Direct and Indirect Methods: Gauss and Jacobi
Classified in Mathematics
Written on in 
English with a size of 2.86 KB
Direct Methods
1a) Gauss Elimination Method
The Gauss Elimination method consists of converting a matrix into an equivalent matrix with zeros below the main diagonal of A. The first equation will have n variables, the second n-1, and so on until the final equation, which will have only one variable. Once the zeros are achieved, the values of the variables are found by starting with the last variable and substituting back up to the first. This solves the system.
1b) Gauss-Jordan Method
The Gauss-Jordan method consists of obtaining a diagonal matrix instead of just an upper triangular matrix. Variables are obtained directly from the resulting system, without substitutions. This saving in the final step comes at the cost of slightly increasing the complexity of the algorithm in the intermediate step, as we also create zeros for the elements above the main diagonal.
Indirect Methods
2a) Jacobi Method
The Jacobi method involves converting the original system into another, similar to the Gauss formula.

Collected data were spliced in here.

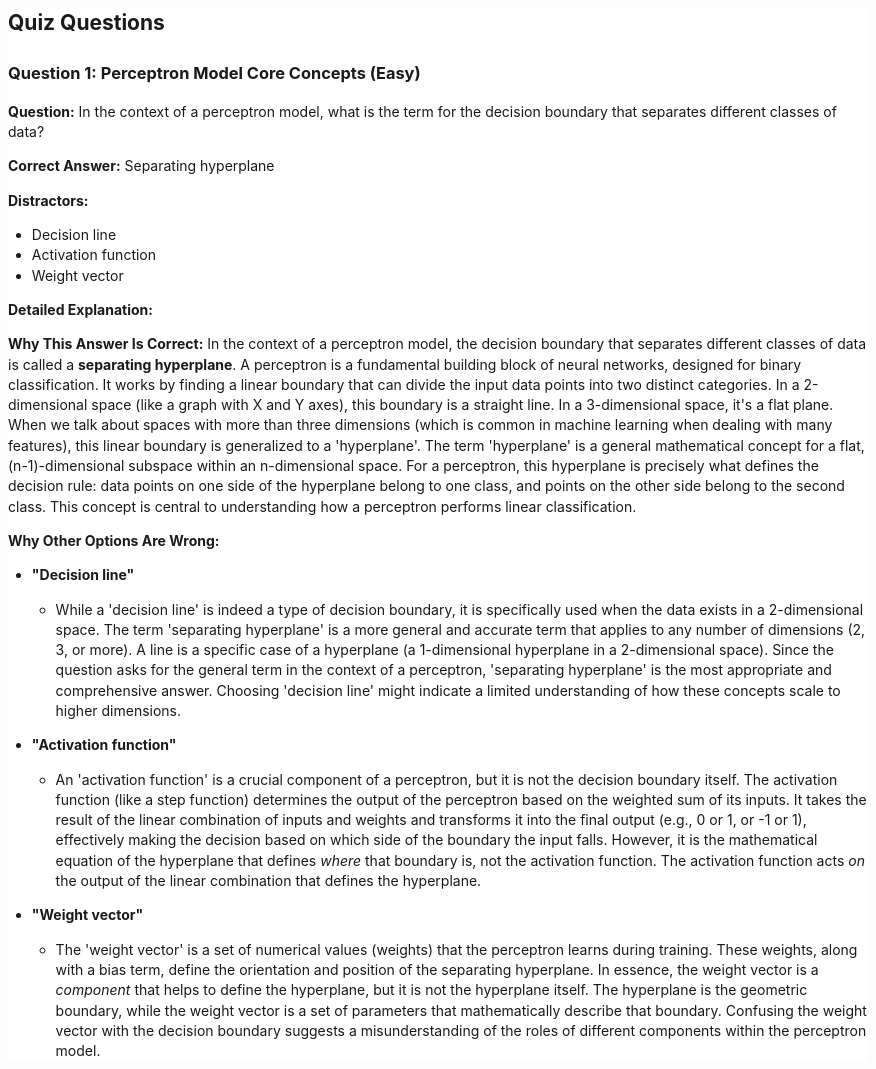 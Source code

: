 ## Quiz Questions

### Question 1: Perceptron Model Core Concepts (Easy)
**Question:** In the context of a perceptron model, what is the term for the decision boundary that separates different classes of data?

**Correct Answer:** Separating hyperplane

**Distractors:**
- Decision line
- Activation function
- Weight vector

**Detailed Explanation:**

**Why This Answer Is Correct:**
In the context of a perceptron model, the decision boundary that separates different classes of data is called a **separating hyperplane**. A perceptron is a fundamental building block of neural networks, designed for binary classification. It works by finding a linear boundary that can divide the input data points into two distinct categories. In a 2-dimensional space (like a graph with X and Y axes), this boundary is a straight line. In a 3-dimensional space, it's a flat plane. When we talk about spaces with more than three dimensions (which is common in machine learning when dealing with many features), this linear boundary is generalized to a 'hyperplane'. The term 'hyperplane' is a general mathematical concept for a flat, (n-1)-dimensional subspace within an n-dimensional space. For a perceptron, this hyperplane is precisely what defines the decision rule: data points on one side of the hyperplane belong to one class, and points on the other side belong to the second class. This concept is central to understanding how a perceptron performs linear classification.

**Why Other Options Are Wrong:**
- **"Decision line"**
  - While a 'decision line' is indeed a type of decision boundary, it is specifically used when the data exists in a 2-dimensional space. The term 'separating hyperplane' is a more general and accurate term that applies to any number of dimensions (2, 3, or more). A line is a specific case of a hyperplane (a 1-dimensional hyperplane in a 2-dimensional space). Since the question asks for the general term in the context of a perceptron, 'separating hyperplane' is the most appropriate and comprehensive answer. Choosing 'decision line' might indicate a limited understanding of how these concepts scale to higher dimensions.

- **"Activation function"**
  - An 'activation function' is a crucial component of a perceptron, but it is not the decision boundary itself. The activation function (like a step function) determines the output of the perceptron based on the weighted sum of its inputs. It takes the result of the linear combination of inputs and weights and transforms it into the final output (e.g., 0 or 1, or -1 or 1), effectively making the decision based on which side of the boundary the input falls. However, it is the mathematical equation of the hyperplane that defines *where* that boundary is, not the activation function. The activation function acts *on* the output of the linear combination that defines the hyperplane.

- **"Weight vector"**
  - The 'weight vector' is a set of numerical values (weights) that the perceptron learns during training. These weights, along with a bias term, define the orientation and position of the separating hyperplane. In essence, the weight vector is a *component* that helps to define the hyperplane, but it is not the hyperplane itself. The hyperplane is the geometric boundary, while the weight vector is a set of parameters that mathematically describe that boundary. Confusing the weight vector with the decision boundary suggests a misunderstanding of the roles of different components within the perceptron model.
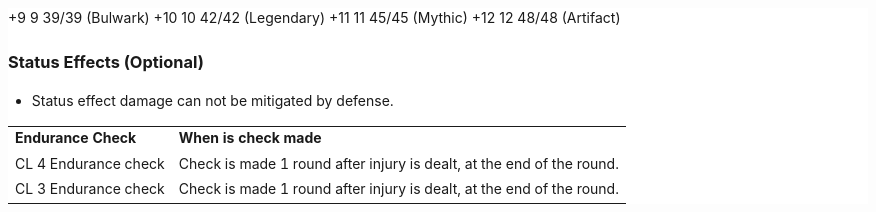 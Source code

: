   </tr>
  <tr>
   <td>+9
   </td>
   <td>9
   </td>
   <td>39/39 (Bulwark)
   </td>
  </tr>
  <tr>
   <td>+10
   </td>
   <td>10
   </td>
   <td>42/42 (Legendary)
   </td>
  </tr>
  <tr>
   <td>+11
   </td>
   <td>11
   </td>
   <td>45/45 (Mythic)
   </td>
  </tr>
  <tr>
   <td>+12
   </td>
   <td>12
   </td>
   <td>48/48 (Artifact)
   </td>
  </tr>
</table>



### 


### **Status Effects (Optional)**



* Status effect damage can not be mitigated by defense.

<table>
  <tr>
   <td>
<strong>Endurance Check</strong>
   </td>
   <td><strong>When is check made</strong>
   </td>
  </tr>
  <tr>
   <td>CL 4 Endurance check
   </td>
   <td>Check is made 1 round after injury is dealt, at the end of the round.
   </td>
  </tr>
  <tr>
   <td>CL 3  Endurance check
   </td>
   <td>Check is made 1 round after injury is dealt, at the end of the round.
   </td>
  </tr>
  <tr>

Since we don't have the exact solution, we assume initial values. We obtain a set of values from these initial values, repeatedly applying the formulas until a maximum number of iterations is reached, or until the value obtained in one step is equal (except for a very small epsilon) to the value obtained in the preceding step.
The codification of a procedure using this method, SOLUTION(A, n, X), starts with an arbitrary initial vector, e.g., X = [0, 0, 0, ..., 0]. At each step "k", a new vector X is obtained, which is a closer approximation to the accurate solution.
It can be shown that the method converges if the matrix is diagonally dominant; that is, for all rows, the element on the main diagonal is, in absolute value, greater than the sum of the absolute values of the other elements in that row. This is understandable because, if this condition is met, the sum term in the formula is small compared to the independent term, making the independent term dominant in the iterations.
2b) Gauss-Seidel Method
In the Jacobi method, each vector of the sequence is calculated simultaneously. A possible acceleration of convergence is to use the newly calculated values of x in the calculation of the following component before finishing the iteration. Instead of using all values of X0 in the first iteration, we use them for the first component and then use the updated value in the following calculation of the current iteration. The same is done with the rest of the components.
This method converges if and only if the Jacobi method converges. The two methods discussed are applicable when dealing with matrices of considerable dimensions or those with many zeros (e.g., diagonal matrices by boxes with a very large "n").